FanGraphs Baseball


RSS feed for comments on this post.

  1. In retrospect, the methodology is not “very flawed”, only slightly flawed. Thanks for sticking with this project all year, and the humility and ability to make it better.

    Comment by Terence — November 28, 2011 @ 4:21 pm

  2. Change the name. “Power Rankings” is so Sports Illustrated.

    Comment by Husker — November 28, 2011 @ 4:35 pm

  3. It doesn’t really matter. You can not create a system that will totally avoid some knucklehead complaining that you are hating on their team. Just like you can not convince that same knucklehead that what some guy on the internet thinks of his team has nothing to do with whether or not they actually make the playoffs.

    Comment by MikeS — November 28, 2011 @ 5:14 pm

  4. first, i think it’s great that you’re taking feedback on this, and have clearly thought about this throughout the year. i think this is a great component to the fangraphs site and would be sad if it went away.

    IMO, i think the fan% does what it’s supposed to do for certain teams–yankees, phillies, red sox etc–teams where payroll acts as a normalizing factor through july 31st. however, is making sure those teams are “correct” in the rankins worth the cost of over/undershooting colorado or cleveland?

    …which is why i hestitate to vote for a previous 2-week sample to be included as a weight. “banked wins”, as a commentator above suggested, either by record or one of the pythags (my preference is actual record) standing would seem to correct best for the changing landscape for the first 1/3 through 1/2 of the season and in a way that WAR does not. to paraphrase DC’s phenomenal sox post from april: wins/losses in april, even in small samples, absolutely have an effect on the standings in september.

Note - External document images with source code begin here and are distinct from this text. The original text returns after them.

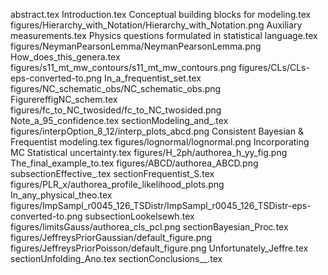 abstract.tex
Introduction.tex
Conceptual building blocks for modeling.tex
figures/Hierarchy_with_Notation/Hierarchy_with_Notation.png
Auxiliary measurements.tex
Physics questions formulated in statistical language.tex
figures/NeymanPearsonLemma/NeymanPearsonLemma.png
How_does_this_genera.tex
figures/s11_mt_mw_contours/s11_mt_mw_contours.png
figures/CLs/CLs-eps-converted-to.png
In_a_frequentist_set.tex
figures/NC_schematic_obs/NC_schematic_obs.png
FigurereffigNC_schem.tex
figures/fc_to_NC_twosided/fc_to_NC_twosided.png
Note_a_95_confidence.tex
sectionModeling_and_.tex
figures/interpOption_8_12/interp_plots_abcd.png
Consistent Bayesian & Frequentist modeling.tex
figures/lognormal/lognormal.png
Incorporating MC Statistical uncertainty.tex
figures/H_2ph/authorea_h_yy_fig.png
The_final_example_to.tex
figures/ABCD/authorea_ABCD.png
subsectionEffective_.tex
sectionFrequentist_S.tex
figures/PLR_x/authorea_profile_likelihood_plots.png
In_any_physical_theo.tex
figures/ImpSampl_r0045_126_TSDistr/ImpSampl_r0045_126_TSDistr-eps-converted-to.png
subsectionLookelsewh.tex
figures/limitsGauss/authorea_cls_pcl.png
sectionBayesian_Proc.tex
figures/JeffreysPriorGaussian/default_figure.png
figures/JeffreysPriorPoisson/default_figure.png
Unfortunately_Jeffre.tex
sectionUnfolding_Ano.tex
sectionConclusions__.tex
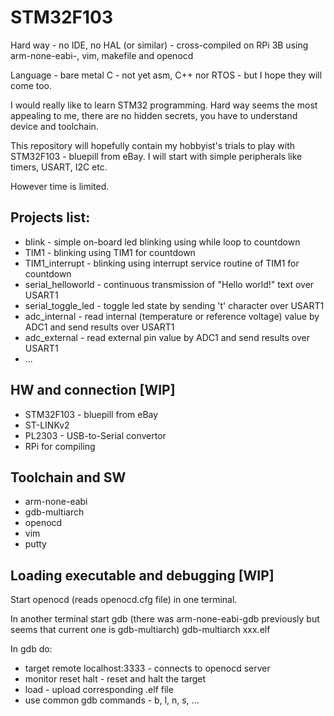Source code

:# STM32F103
Hard way - no IDE, no HAL (or similar) - cross-compiled on RPi 3B using arm-none-eabi-, vim, makefile and openocd

Language - bare metal C - not yet asm, C++ nor RTOS - but I hope they will come too.

I would really like to learn STM32 programming. Hard way seems the most appealing to me, there are no hidden secrets, you have to understand device and toolchain.

This repository will hopefully contain my hobbyist's trials to play with STM32F103 - bluepill from eBay. I will start with simple peripherals like timers, USART, I2C etc.

However time is limited.

## Projects list:
* blink - simple on-board led blinking using while loop to countdown
* TIM1 - blinking using TIM1 for countdown
* TIM1_interrupt - blinking using interrupt service routine of TIM1 for countdown
* serial_helloworld - continuous transmission of "Hello world!" text over USART1
* serial_toggle_led - toggle led state by sending 't' character over USART1 
* adc_internal - read internal (temperature or reference voltage) value by ADC1 and send results over USART1
* adc_external - read external pin value by ADC1 and send results over USART1
* ...

## HW and connection [WIP]
* STM32F103 - bluepill from eBay
* ST-LINKv2
* PL2303 - USB-to-Serial convertor
* RPi for compiling

## Toolchain and SW
* arm-none-eabi
* gdb-multiarch
* openocd
* vim
* putty

## Loading executable and debugging [WIP]
Start openocd (reads openocd.cfg file) in one terminal.

In another terminal start gdb (there was arm-none-eabi-gdb previously but seems that current one is gdb-multiarch) gdb-multiarch xxx.elf

In gdb do:
* target remote localhost:3333 - connects to openocd server
* monitor reset halt - reset and halt the target
* load - upload corresponding .elf file
* use common gdb commands - b, l, n, s, ...


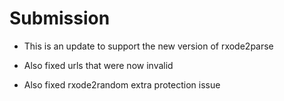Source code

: # Submission

- This is an update to support the new version of rxode2parse

- Also fixed urls that were now invalid

- Also fixed rxode2random extra protection issue

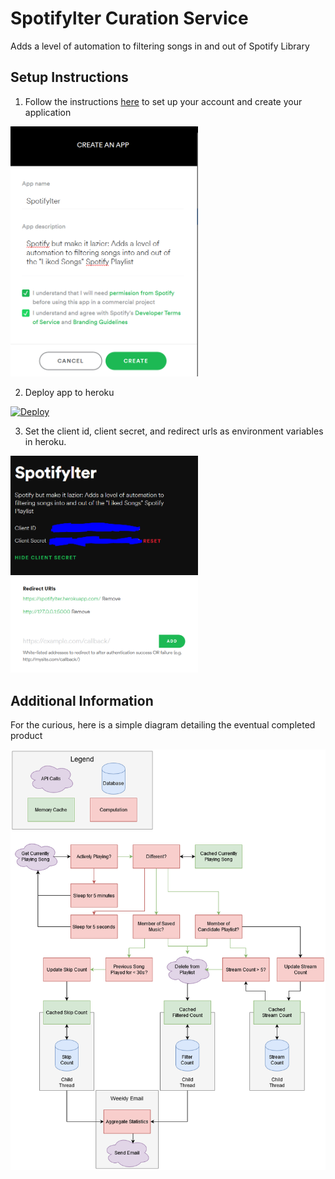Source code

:# Spotifylter Curation Service
Adds a level of automation to filtering songs in and out of Spotify Library

## Setup Instructions
1. Follow the instructions [here](https://developer.spotify.com/documentation/web-api/quick-start/) to set up your account and create your application
<img src="https://raw.githubusercontent.com/ekatiyar/Spotifylter/master/images/app_create.PNG" alt="Image of App Creation" width="300"/>

2. Deploy app to heroku

[![Deploy](https://www.herokucdn.com/deploy/button.svg)](https://heroku.com/deploy)

3. Set the client id, client secret, and redirect urls as environment variables in heroku.

<img src="https://raw.githubusercontent.com/ekatiyar/Spotifylter/master/images/idsecret.PNG" alt="Image of App Credentials" width="300"/>
<img src="https://raw.githubusercontent.com/ekatiyar/Spotifylter/master/images/redirecturi.PNG" alt="Image of Redirect URI" width="300"/>


## Additional Information
For the curious, here is a simple diagram detailing the eventual completed product

<img src="https://raw.githubusercontent.com/ekatiyar/Spotifylter/master/images/Diagram.png" alt="App Diagram" width="600"/>
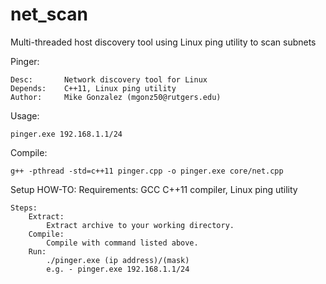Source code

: # net_scan
Multi-threaded host discovery tool using Linux ping utility to scan subnets

Pinger:

    Desc:       Network discovery tool for Linux
    Depends:    C++11, Linux ping utility
    Author:     Mike Gonzalez (mgonz50@rutgers.edu)

Usage:

    pinger.exe 192.168.1.1/24

Compile:   

    g++ -pthread -std=c++11 pinger.cpp -o pinger.exe core/net.cpp

Setup HOW-TO:
    Requirements:
        GCC C++11 compiler, Linux ping utility

    Steps:
        Extract:
            Extract archive to your working directory.
        Compile:
            Compile with command listed above.
        Run:
            ./pinger.exe (ip address)/(mask)
            e.g. - pinger.exe 192.168.1.1/24
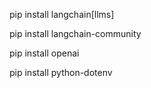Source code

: pip install langchain[llms]

pip install langchain-community

pip install openai

pip install python-dotenv
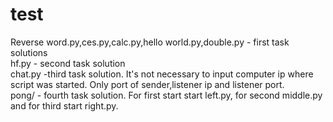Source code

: # test
Reverse word.py,ces.py,calc.py,hello world.py,double.py - first task solutions</br>
hf.py - second task solution</br>
chat.py -third task solution. It's not necessary to input computer ip where script was started. Only port of sender,listener ip and listener port.</br>
pong/ - fourth task solution. For first start start left.py, for second middle.py and for third start right.py.
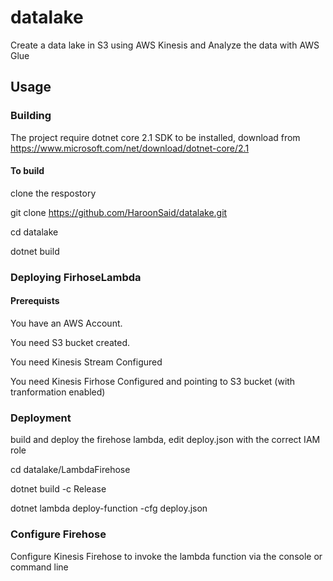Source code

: # datalake

  Create a data lake in S3 using AWS Kinesis and Analyze the data with AWS Glue

## Usage

### Building

  The project require dotnet core 2.1 SDK to be installed, download from https://www.microsoft.com/net/download/dotnet-core/2.1

#### To build
  
  clone the respostory

  git clone https://github.com/HaroonSaid/datalake.git

  cd datalake

  dotnet build

### Deploying FirhoseLambda

#### Prerequists

  You have an AWS Account.

  You need S3 bucket created.

  You need Kinesis Stream Configured

  You need Kinesis Firhose Configured and pointing to S3 bucket (with tranformation enabled)

### Deployment

  build and deploy the firehose lambda, edit deploy.json with the correct IAM role

  cd datalake/LambdaFirehose

  dotnet build -c Release

  dotnet lambda deploy-function -cfg deploy.json

### Configure Firehose

  Configure Kinesis Firehose to invoke the lambda function via the console or command line
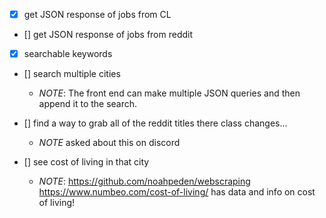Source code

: * [X] get JSON response of jobs from CL

* [] get JSON response of jobs from reddit

* [X] searchable keywords

* [] search multiple cities
  - *NOTE*: The front end can make multiple JSON queries and then append it
            to the search.

* [] find a way to grab all of the reddit titles there class changes...
  - *NOTE* asked about this on discord

* [] see cost of living in that city
  - *NOTE*: https://github.com/noahpeden/webscraping
    https://www.numbeo.com/cost-of-living/ has data and info on cost of
    living!
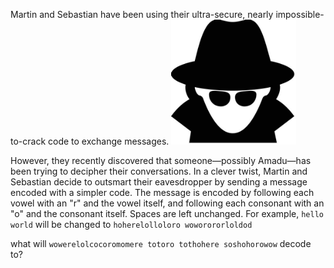 Martin and Sebastian have been using their ultra-secure, nearly impossible-to-crack code to exchange messages. <img src="img.png" alt="Alt Text" width="200">

However, they recently discovered that someone—possibly Amadu—has been trying to decipher their conversations. In a clever twist, Martin and Sebastian decide to outsmart their eavesdropper by sending a message encoded with a simpler code. The message is encoded by following each vowel with an "r" and the vowel itself, and following each consonant with an "o" and the consonant itself. Spaces are left unchanged. For example, `hello world` will be changed to `hoherelolloloro woworororloldod`


what will `wowerelolcocoromomere totoro tothohere soshohorowow` decode to?
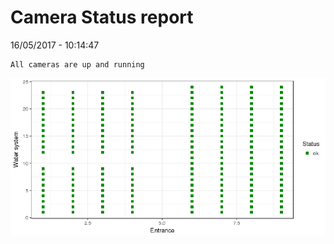 Camera Status report
================
16/05/2017 - 10:14:47

    All cameras are up and running

![](camreport_files/figure-markdown_github/unnamed-chunk-2-1.png)
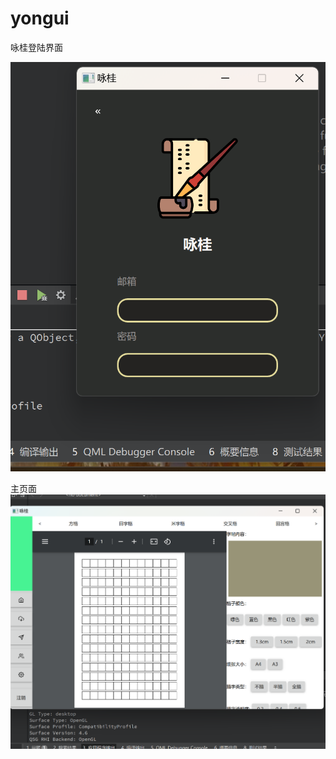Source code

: # yongui
咏桂登陆界面

![登陆界面](https://github.com/13900/yongui/blob/main/yongui_images/login.png)

主页面
![登陆界面](https://github.com/13900/yongui/blob/main/yongui_images/home.png)




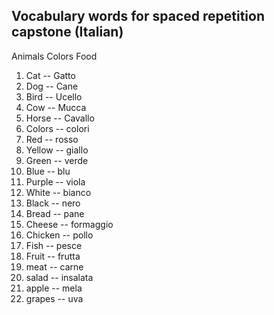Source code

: ## Vocabulary words for spaced repetition capstone (Italian)

Animals
Colors
Food

1. Cat -- Gatto
2. Dog -- Cane
3. Bird -- Ucello
4. Cow -- Mucca
5. Horse -- Cavallo
6. Colors -- colori
7. Red -- rosso
8. Yellow -- giallo
9. Green -- verde
10. Blue -- blu
11. Purple -- viola
12. White -- bianco
13. Black -- nero
14. Bread -- pane
15. Cheese -- formaggio
16. Chicken -- pollo
17. Fish -- pesce
18. Fruit -- frutta
19. meat -- carne
20. salad -- insalata
21. apple -- mela
22. grapes -- uva
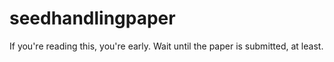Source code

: # seedhandlingpaper

If you're reading this, you're early. Wait until the paper is submitted, at least.
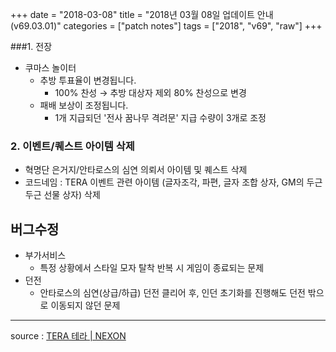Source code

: +++
date = "2018-03-08"
title = "2018년 03월 08일 업데이트 안내 (v69.03.01)"
categories = ["patch notes"]
tags = ["2018", "v69", "raw"]
+++

###1. 전장
- 쿠마스 놀이터
  - 추방 투표율이 변경됩니다.
    - 100% 찬성 → 추방 대상자 제외 80% 찬성으로 변경
  - 패배 보상이 조정됩니다.
    - 1개 지급되던 '전사 꿈나무 격려문' 지급 수량이 3개로 조정

### 2. 이벤트/퀘스트 아이템 삭제
- 혁명단 은거지/안타로스의 심연 의뢰서 아이템 및 퀘스트 삭제
- 코드네임 : TERA 이벤트 관련 아이템 (글자조각, 파편, 글자 조합 상자, GM의 두근두근 선물 상자) 삭제

## 버그수정

- 부가서비스
  - 특정 상황에서 스타일 모자 탈착 반복 시 게임이 종료되는 문제
- 던전
  - 안타로스의 심연(상급/하급) 던전 클리어 후, 인던 초기화를 진행해도 던전 밖으로 이동되지 않던 문제

----

source : [TERA 테라 | NEXON](http://tera.nexon.com/news/update/view.aspx?n4articlesn=322)
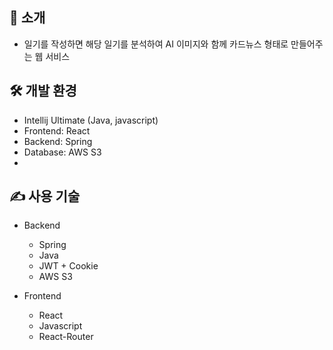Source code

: <div align="center">

</div>

## 👋 소개
- 일기를 작성하면 해당 일기를 분석하여 AI 이미지와 함께 카드뉴스 형태로 만들어주는 웹 서비스

## 🛠️ 개발 환경
- Intellij Ultimate (Java, javascript)
- Frontend: React
- Backend: Spring
- Database: AWS S3
- 
## ✍️ 사용 기술
- Backend
  - Spring
  - Java
  - JWT + Cookie
  - AWS S3

- Frontend
  - React
  - Javascript
  - React-Router


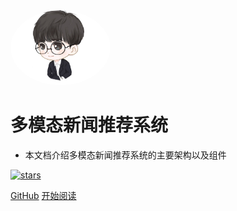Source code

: <img width="160px" style="border-radius: 50%" bor src="head.jpg">

# **多模态新闻推荐系统**

- 本文档介绍多模态新闻推荐系统的主要架构以及组件

[![stars](https://badgen.net/github/stars/mochazi/docsify-demo?color=4ab8a1)](https://github.com/mochazi/docsify-demo)

[GitHub](https://github.com/harrytsz/)
[开始阅读](?id=前言)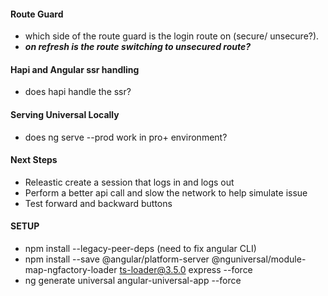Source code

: #### Route Guard

- which side of the route guard is the login route on (secure/ unsecure?).
- **_on refresh is the route switching to unsecured route?_**

#### Hapi and Angular ssr handling

- does hapi handle the ssr?

#### Serving Universal Locally

- does ng serve --prod work in pro+ environment?

#### Next Steps

- Releastic create a session that logs in and logs out
- Perform a better api call and slow the network to help simulate issue
- Test forward and backward buttons

#### SETUP

- npm install --legacy-peer-deps (need to fix angular CLI)
- npm install --save @angular/platform-server @nguniversal/module-map-ngfactory-loader ts-loader@3.5.0 express --force
- ng generate universal angular-universal-app --force
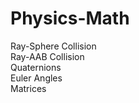 # Physics-Math

Ray-Sphere Collision <br />
Ray-AAB Collision <br />
Quaternions <br />
Euler Angles <br />
Matrices <br />


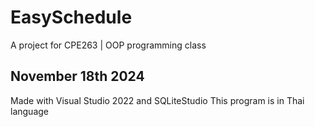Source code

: # EasySchedule
A project for CPE263 | OOP programming class

November 18th 2024
---------------------------------------------------
Made with Visual Studio 2022 and SQLiteStudio
This program is in Thai language
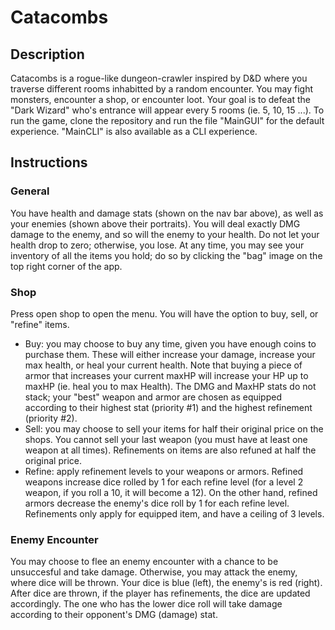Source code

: # Catacombs

## Description
Catacombs is a rogue-like dungeon-crawler inspired by D&D where you traverse different rooms inhabitted by a random encounter. You may fight monsters, encounter a shop, or encounter loot. Your goal is to defeat the "Dark Wizard" who's entrance will appear every 5 rooms (ie. 5, 10, 15 ...).
To run the game, clone the repository and run the file "MainGUI" for the default experience. "MainCLI" is also available as a CLI experience.

## Instructions
### General
You have health and damage stats (shown on the nav bar above), as well as your enemies (shown above their portraits). You will deal exactly DMG damage to the enemy, and so will the enemy to your health. Do not let your health drop to zero; otherwise, you lose. At any time, you may see your inventory of all the items you hold; do so by clicking the "bag" image on the top right corner of the app.
### Shop
Press open shop to open the menu. You will have the option to buy, sell, or "refine" items.
- Buy: you may choose to buy any time, given you have enough coins to purchase them. These will either increase your damage, increase your max health, or heal your current health. Note that buying a piece of armor that increases your current maxHP will increase your HP up to maxHP (ie. heal you to max Health). The DMG and MaxHP stats do not stack; your "best" weapon and armor are chosen as equipped according to their highest stat (priority #1) and the highest refinement (priority #2).
- Sell: you may choose to sell your items for half their original price on the shops. You cannot sell your last weapon (you must have at least one weapon at all times). Refinements on items are also refuned at half the original price.
- Refine: apply refinement levels to your weapons or armors. Refined weapons increase dice rolled by 1 for each refine level (for a level 2 weapon, if you roll a 10, it will become a 12). On the other hand, refined armors decrease the enemy's dice roll by 1 for each refine level. Refinements only apply for equipped item, and have a ceiling of 3 levels.
### Enemy Encounter
You may choose to flee an enemy encounter with a chance to be unsuccesful and take damage.
Otherwise, you may attack the enemy, where dice will be thrown. Your dice is blue (left), the enemy's is red (right). After dice are thrown, if the player has refinements, the dice are updated accordingly. The one who has the lower dice roll will take damage according to their opponent's DMG (damage) stat. 
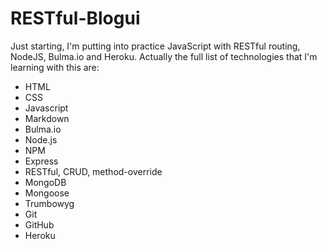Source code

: # RESTful-Blogui
Just starting, I'm putting into practice JavaScript with RESTful routing, NodeJS, Bulma.io and Heroku.
Actually the full list of technologies that I'm learning with this are:
- HTML
- CSS
- Javascript
- Markdown
- Bulma.io
- Node.js
- NPM
- Express
- RESTful, CRUD, method-override
- MongoDB
- Mongoose
- Trumbowyg
- Git
- GitHub
- Heroku
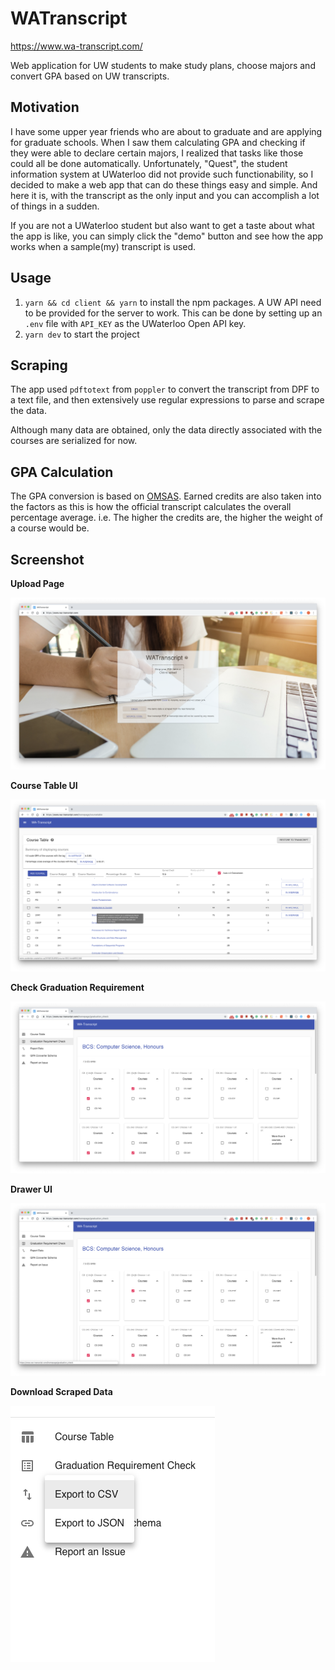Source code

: # WATranscript

https://www.wa-transcript.com/

Web application for UW students to make study plans, choose majors and convert
GPA based on UW transcripts.

## Motivation

I have some upper year friends who are about to graduate and are applying for
graduate schools. When I saw them calculating GPA and checking if they were able
to declare certain majors, I realized that tasks like those could all be done
automatically. Unfortunately, "Quest", the student information system at
UWaterloo did not provide such functionability, so I decided to make a web app
that can do these things easy and simple. And here it is, with the transcript as
the only input and you can accomplish a lot of things in a sudden.

If you are not a UWaterloo student but also want to get a taste about what the
app is like, you can simply click the "demo" button and see how the app works
when a sample(my) transcript is used.

## Usage

1. `yarn && cd client && yarn` to install the npm packages. A UW
   API need to be provided for the server to work. This can be done by setting
   up an `.env` file with `API_KEY` as the UWaterloo Open API key.
2. `yarn dev` to start the project

## Scraping

The app used `pdftotext` from `poppler` to convert the transcript from DPF to a text
file, and then extensively use regular expressions to parse and scrape the data.

Although many data are obtained, only the data directly associated with the
courses are serialized for now.

## GPA Calculation

The GPA conversion is based on [OMSAS](https://www.ouac.on.ca/guide/omsas-conversion-table/).
Earned credits are also taken into the factors as this is how the official
transcript calculates the overall percentage average. i.e. The higher the
credits are, the higher
the weight of a course would be.

## Screenshot

**Upload Page**

![Alt text](/doc/UploadPage.png)

**Course Table UI**

![Alt text](/doc/UI.png)

**Check Graduation Requirement**

![Alt text](/doc/GraduationRequirement.png)

**Drawer UI**

![Alt text](/doc/UI2.png)

**Download Scraped Data**

![Alt text](/doc/DownloadData.png)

    the other suggestion i have relates to UZR in team WAR. is there anyway to strip the current year UZR from WAR and replace it with a 3 year WAR avg for players where that data is available or a 0 UZR for players without that experience (I say 0 because of Marcel’s success predicting rookie performance compared to other methods)? my concern is that when calcing a team WAR, the error associated with team UZR is the sum of the individual UZR errors. uzr might be a describer of what has happened, but it’s still a model, right? as a consequence, there is a pretty big error associated with team UZR.

    Comment by jcxy — November 28, 2011 @ 5:44 pm

  5. Why not replace FAN% with zips(R) (or equivalent) for all but the initial rankings? Continuing to rely on preseason projections when our best guess about future player performance, and perhaps more importantly future roster construction, changes as the season goes on, seems quite silly.

    Using actual record, zips(R), and some weighting of pythag records (perhaps giving more weight to more recent performance) seems the best way to go. This would basically mean using actual record as a starting point and then projecting ROS record using some combination of zips(R) and pythag. Sounds right to me.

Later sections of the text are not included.